FDJ UNITED, formerly known as Française des Jeux, has released its first-half 2025 results, which came in as expected, as the French gaming and lottery group continues to adapt to regulatory changes and push forward with its European expansion. With revenue reaching €1.867 billion, a 31% increase on a reported basis but down 2% when restated for scope, the company is pushing forward with its “바카라 Forward 2028” strategy, maintaining guidance for the whole year.
Chairwoman and CEO Stéphane Pallez (pictured above) commented: “2025 stands as a transition year for FDJ UNITED, with the integration of Kindred well on track. In this context, our first-half performance is in line with the expected full-year trajectory,” she said.
FDJ UNITED’s French operations continued to deliver solid growth, with the French lottery and retail sports betting unit seeing revenues climb to €1.29 billion, up 3.6% on a comparable basis. Lottery revenue rose 5.8% to €1.065 billion, with digital sales jumping 15.8% to €160 million, supported by a strong online base of over 6 million active players.
“This performance can be attributed to the whole range of games and all distribution channels, with retail revenue up +4.1% and iLottery revenue up +15.8% to €160 million,” the company noted. Draw games were particularly successful, with 17 Euromillions draws exceeding €75 million jackpots and four above €250 million.
However, sports betting revenue at physical points of sale declined by 6.2% to €225 million, which the company attributed to “unfavourable sports results for the operator, despite a +3.6% increase in bets, boosted by an attractive football offering”.
The international outlook was less buoyant. Online betting and gaming revenue dropped by 11.5% to €466 million, hit by higher taxes and new regulatory constraints in key markets like the Netherlands and the UK. “Despite a significant increase in the number of active players, half-year revenue fell, respectively by -43.5% in the Netherlands and -24.1% in the United Kingdom,” FDJ UNITED explained. Adjusted for these markets, however, the rest of the portfolio posted a modest 4.5% increase.
Recurring EBITDA across the Group came to €441 million, down 9.5% compared to the restated 2024 figure, representing a margin of 23.6%. This would have been 24.4% excluding the €14 million cost of the newly introduced employee share ownership plan.
The outlook for 2025 is cautiously optimistic, even as regulatory headwinds continue to build.
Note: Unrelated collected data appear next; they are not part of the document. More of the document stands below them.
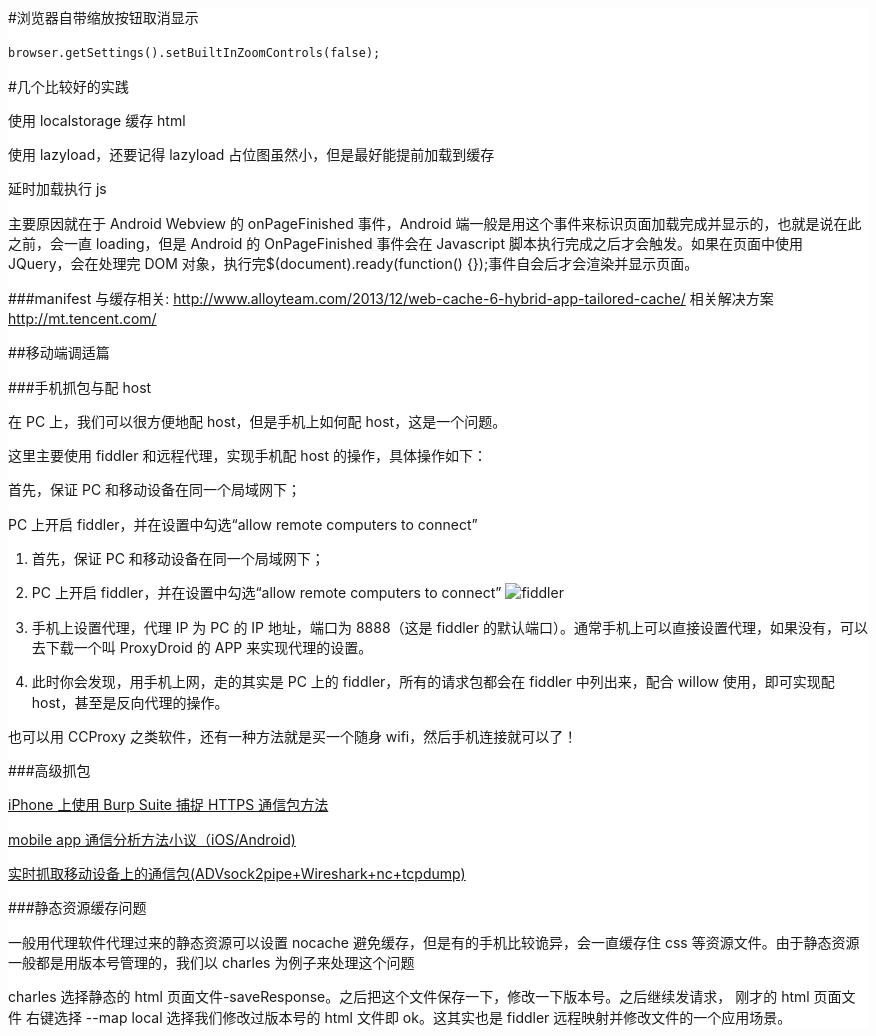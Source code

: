 #浏览器自带缩放按钮取消显示

    browser.getSettings().setBuiltInZoomControls(false);

#几个比较好的实践

使用 localstorage 缓存 html

使用 lazyload，还要记得 lazyload 占位图虽然小，但是最好能提前加载到缓存

延时加载执行 js

主要原因就在于 Android Webview 的 onPageFinished 事件，Android 端一般是用这个事件来标识页面加载完成并显示的，也就是说在此之前，会一直 loading，但是 Android 的 OnPageFinished 事件会在 Javascript 脚本执行完成之后才会触发。如果在页面中使用 JQuery，会在处理完 DOM 对象，执行完$(document).ready(function() {});事件自会后才会渲染并显示页面。

###manifest 与缓存相关:
<http://www.alloyteam.com/2013/12/web-cache-6-hybrid-app-tailored-cache/>
相关解决方案
<http://mt.tencent.com/>

##移动端调适篇

###手机抓包与配 host

在 PC 上，我们可以很方便地配 host，但是手机上如何配 host，这是一个问题。

这里主要使用 fiddler 和远程代理，实现手机配 host 的操作，具体操作如下：

首先，保证 PC 和移动设备在同一个局域网下；

PC 上开启 fiddler，并在设置中勾选“allow remote computers to connect”

1. 首先，保证 PC 和移动设备在同一个局域网下；

2. PC 上开启 fiddler，并在设置中勾选“allow remote computers to connect”
   ![fiddler](https://github.com/hoosin/mobile-web-favorites/raw/master/img/01.png)

3. 手机上设置代理，代理 IP 为 PC 的 IP 地址，端口为 8888（这是 fiddler 的默认端口）。通常手机上可以直接设置代理，如果没有，可以去下载一个叫 ProxyDroid 的 APP 来实现代理的设置。

4. 此时你会发现，用手机上网，走的其实是 PC 上的 fiddler，所有的请求包都会在 fiddler 中列出来，配合 willow 使用，即可实现配 host，甚至是反向代理的操作。

也可以用 CCProxy 之类软件，还有一种方法就是买一个随身 wifi，然后手机连接就可以了！

###高级抓包

[iPhone 上使用 Burp Suite 捕捉 HTTPS 通信包方法](http://danqingdani.blog.163.com/blog/static/1860941952012112353515306/?suggestedreading&wumii "iPhone上使用Burp Suite捕捉HTTPS通信包方法")

[mobile app 通信分析方法小议（iOS/Android)](http://danqingdani.blog.163.com/blog/static/1860941952012101331848980/ "mobile app 通信分析方法小议（iOS/Android)")

[实时抓取移动设备上的通信包(ADVsock2pipe+Wireshark+nc+tcpdump)](http://danqingdani.blog.163.com/blog/static/1860941952012111954741585/ "实时抓取移动设备上的通信包(ADVsock2pipe+Wireshark+nc+tcpdump)")

###静态资源缓存问题

一般用代理软件代理过来的静态资源可以设置 nocache 避免缓存，但是有的手机比较诡异，会一直缓存住 css 等资源文件。由于静态资源一般都是用版本号管理的，我们以 charles 为例子来处理这个问题

charles 选择静态的 html 页面文件-saveResponse。之后把这个文件保存一下，修改一下版本号。之后继续发请求，
刚才的 html 页面文件 右键选择 --map local 选择我们修改过版本号的 html 文件即 ok。这其实也是 fiddler 远程映射并修改文件的一个应用场景。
In France, tax rates on gaming products were raised across the board starting in July.
Meanwhile, the Netherlands has tightened its rules too, with monthly deposit limits, more frequent user warnings, and an increase in the online gaming tax to 34.2% of GGR.
These changes have weighed on profits. FDJ UNITED’s consolidated net income dropped to €136 million, down from €213 million in the first half of 2024. Adjusted net income stood at €222 million, a 5.4% decrease, reflecting acquisition financing costs and a one-off tax on large French companies.
The Group’s recently launched employee share scheme proved a highlight of the period. “Taken up by more than half of employees and largely oversubscribed,” the plan increased staff ownership to 4.6% of capital. According to Pallez, this programme was a reflection of the Group’s “long tradition of sharing FDJ UNITED’s value creation with all stakeholders”.
To formalise its transformation into a pan-European operator, FDJ officially rebranded as FDJ UNITED in March. “This is a new chapter in the history of the Group – more international and more digital,” the company said, referencing its integration of Kindred, PLI, and ZEturf in the past two years.